*Work required*. Your reply should contain every record, restated word for word.

Saved entries:

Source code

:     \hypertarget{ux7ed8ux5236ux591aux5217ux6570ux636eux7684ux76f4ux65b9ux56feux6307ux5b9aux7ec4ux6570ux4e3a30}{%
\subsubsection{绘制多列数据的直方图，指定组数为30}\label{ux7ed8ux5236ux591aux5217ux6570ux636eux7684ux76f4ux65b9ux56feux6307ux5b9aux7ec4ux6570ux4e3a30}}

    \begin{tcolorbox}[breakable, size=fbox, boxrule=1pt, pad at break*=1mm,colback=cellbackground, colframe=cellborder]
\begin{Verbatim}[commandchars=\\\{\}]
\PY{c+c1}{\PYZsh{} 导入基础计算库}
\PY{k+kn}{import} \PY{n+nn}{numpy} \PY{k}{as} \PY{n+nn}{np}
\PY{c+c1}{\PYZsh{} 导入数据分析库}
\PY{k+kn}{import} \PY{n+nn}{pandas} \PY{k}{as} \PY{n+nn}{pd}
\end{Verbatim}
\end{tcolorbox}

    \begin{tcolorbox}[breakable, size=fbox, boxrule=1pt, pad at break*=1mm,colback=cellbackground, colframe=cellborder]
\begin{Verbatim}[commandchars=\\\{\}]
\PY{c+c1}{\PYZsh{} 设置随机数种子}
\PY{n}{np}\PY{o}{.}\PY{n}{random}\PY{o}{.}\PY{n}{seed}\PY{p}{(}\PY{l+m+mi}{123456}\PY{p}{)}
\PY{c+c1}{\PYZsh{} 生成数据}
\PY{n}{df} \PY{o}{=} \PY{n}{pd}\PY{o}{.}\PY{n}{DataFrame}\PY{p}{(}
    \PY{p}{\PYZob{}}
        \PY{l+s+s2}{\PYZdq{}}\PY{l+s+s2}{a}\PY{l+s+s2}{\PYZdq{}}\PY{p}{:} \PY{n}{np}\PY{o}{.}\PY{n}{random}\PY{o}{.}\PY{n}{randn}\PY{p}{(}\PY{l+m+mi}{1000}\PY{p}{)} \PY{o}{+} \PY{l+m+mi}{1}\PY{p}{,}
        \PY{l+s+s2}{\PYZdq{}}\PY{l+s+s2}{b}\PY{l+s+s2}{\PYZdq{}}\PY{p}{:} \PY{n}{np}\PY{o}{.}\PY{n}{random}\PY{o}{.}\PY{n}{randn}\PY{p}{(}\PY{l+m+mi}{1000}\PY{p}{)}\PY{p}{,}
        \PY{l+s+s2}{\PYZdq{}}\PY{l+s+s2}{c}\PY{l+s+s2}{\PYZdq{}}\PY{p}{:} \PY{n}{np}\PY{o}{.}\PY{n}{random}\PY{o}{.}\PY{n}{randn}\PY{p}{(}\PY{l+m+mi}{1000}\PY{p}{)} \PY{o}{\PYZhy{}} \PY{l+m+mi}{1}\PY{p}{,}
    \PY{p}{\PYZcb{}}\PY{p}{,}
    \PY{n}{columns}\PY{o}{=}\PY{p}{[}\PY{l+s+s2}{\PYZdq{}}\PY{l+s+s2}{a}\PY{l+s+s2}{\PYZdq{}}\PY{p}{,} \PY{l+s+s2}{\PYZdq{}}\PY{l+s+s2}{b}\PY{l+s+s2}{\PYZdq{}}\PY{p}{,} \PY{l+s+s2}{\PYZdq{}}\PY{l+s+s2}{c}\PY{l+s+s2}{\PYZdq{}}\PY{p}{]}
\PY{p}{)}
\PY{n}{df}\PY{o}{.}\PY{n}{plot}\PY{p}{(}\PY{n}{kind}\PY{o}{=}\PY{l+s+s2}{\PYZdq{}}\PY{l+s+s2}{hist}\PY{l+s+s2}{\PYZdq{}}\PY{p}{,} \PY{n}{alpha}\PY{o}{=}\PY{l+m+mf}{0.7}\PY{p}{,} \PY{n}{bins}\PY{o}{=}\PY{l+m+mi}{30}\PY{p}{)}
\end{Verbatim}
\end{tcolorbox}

*Exercise result*.
Source code

:     \hypertarget{ux7ed8ux5236ux591aux5217ux6570ux636eux7684ux76f4ux65b9ux56feux6307ux5b9aux7ec4ux6570ux4e3a30}{%
\subsubsection{绘制多列数据的直方图，指定组数为30}\label{ux7ed8ux5236ux591aux5217ux6570ux636eux7684ux76f4ux65b9ux56feux6307ux5b9aux7ec4ux6570ux4e3a30}}

    \begin{tcolorbox}[breakable, size=fbox, boxrule=1pt, pad at break*=1mm,colback=cellbackground, colframe=cellborder]
\begin{Verbatim}[commandchars=\\\{\}]
\PY{c+c1}{\PYZsh{} 导入基础计算库}
\PY{k+kn}{import} \PY{n+nn}{numpy} \PY{k}{as} \PY{n+nn}{np}
\PY{c+c1}{\PYZsh{} 导入数据分析库}
\PY{k+kn}{import} \PY{n+nn}{pandas} \PY{k}{as} \PY{n+nn}{pd}
\end{Verbatim}
\end{tcolorbox}

    \begin{tcolorbox}[breakable, size=fbox, boxrule=1pt, pad at break*=1mm,colback=cellbackground, colframe=cellborder]
\begin{Verbatim}[commandchars=\\\{\}]
\PY{c+c1}{\PYZsh{} 设置随机数种子}
\PY{n}{np}\PY{o}{.}\PY{n}{random}\PY{o}{.}\PY{n}{seed}\PY{p}{(}\PY{l+m+mi}{123456}\PY{p}{)}
\PY{c+c1}{\PYZsh{} 生成数据}
\PY{n}{df} \PY{o}{=} \PY{n}{pd}\PY{o}{.}\PY{n}{DataFrame}\PY{p}{(}
    \PY{p}{\PYZob{}}
        \PY{l+s+s2}{\PYZdq{}}\PY{l+s+s2}{a}\PY{l+s+s2}{\PYZdq{}}\PY{p}{:} \PY{n}{np}\PY{o}{.}\PY{n}{random}\PY{o}{.}\PY{n}{randn}\PY{p}{(}\PY{l+m+mi}{1000}\PY{p}{)} \PY{o}{+} \PY{l+m+mi}{1}\PY{p}{,}
        \PY{l+s+s2}{\PYZdq{}}\PY{l+s+s2}{b}\PY{l+s+s2}{\PYZdq{}}\PY{p}{:} \PY{n}{np}\PY{o}{.}\PY{n}{random}\PY{o}{.}\PY{n}{randn}\PY{p}{(}\PY{l+m+mi}{1000}\PY{p}{)}\PY{p}{,}
        \PY{l+s+s2}{\PYZdq{}}\PY{l+s+s2}{c}\PY{l+s+s2}{\PYZdq{}}\PY{p}{:} \PY{n}{np}\PY{o}{.}\PY{n}{random}\PY{o}{.}\PY{n}{randn}\PY{p}{(}\PY{l+m+mi}{1000}\PY{p}{)} \PY{o}{\PYZhy{}} \PY{l+m+mi}{1}\PY{p}{,}
    \PY{p}{\PYZcb{}}\PY{p}{,}
    \PY{n}{columns}\PY{o}{=}\PY{p}{[}\PY{l+s+s2}{\PYZdq{}}\PY{l+s+s2}{a}\PY{l+s+s2}{\PYZdq{}}\PY{p}{,} \PY{l+s+s2}{\PYZdq{}}\PY{l+s+s2}{b}\PY{l+s+s2}{\PYZdq{}}\PY{p}{,} \PY{l+s+s2}{\PYZdq{}}\PY{l+s+s2}{c}\PY{l+s+s2}{\PYZdq{}}\PY{p}{]}
\PY{p}{)}
\PY{n}{df}\PY{o}{.}\PY{n}{plot}\PY{p}{(}\PY{n}{kind}\PY{o}{=}\PY{l+s+s2}{\PYZdq{}}\PY{l+s+s2}{hist}\PY{l+s+s2}{\PYZdq{}}\PY{p}{,} \PY{n}{alpha}\PY{o}{=}\PY{l+m+mf}{0.7}\PY{p}{,} \PY{n}{bins}\PY{o}{=}\PY{l+m+mi}{30}\PY{p}{)}
\end{Verbatim}
\end{tcolorbox}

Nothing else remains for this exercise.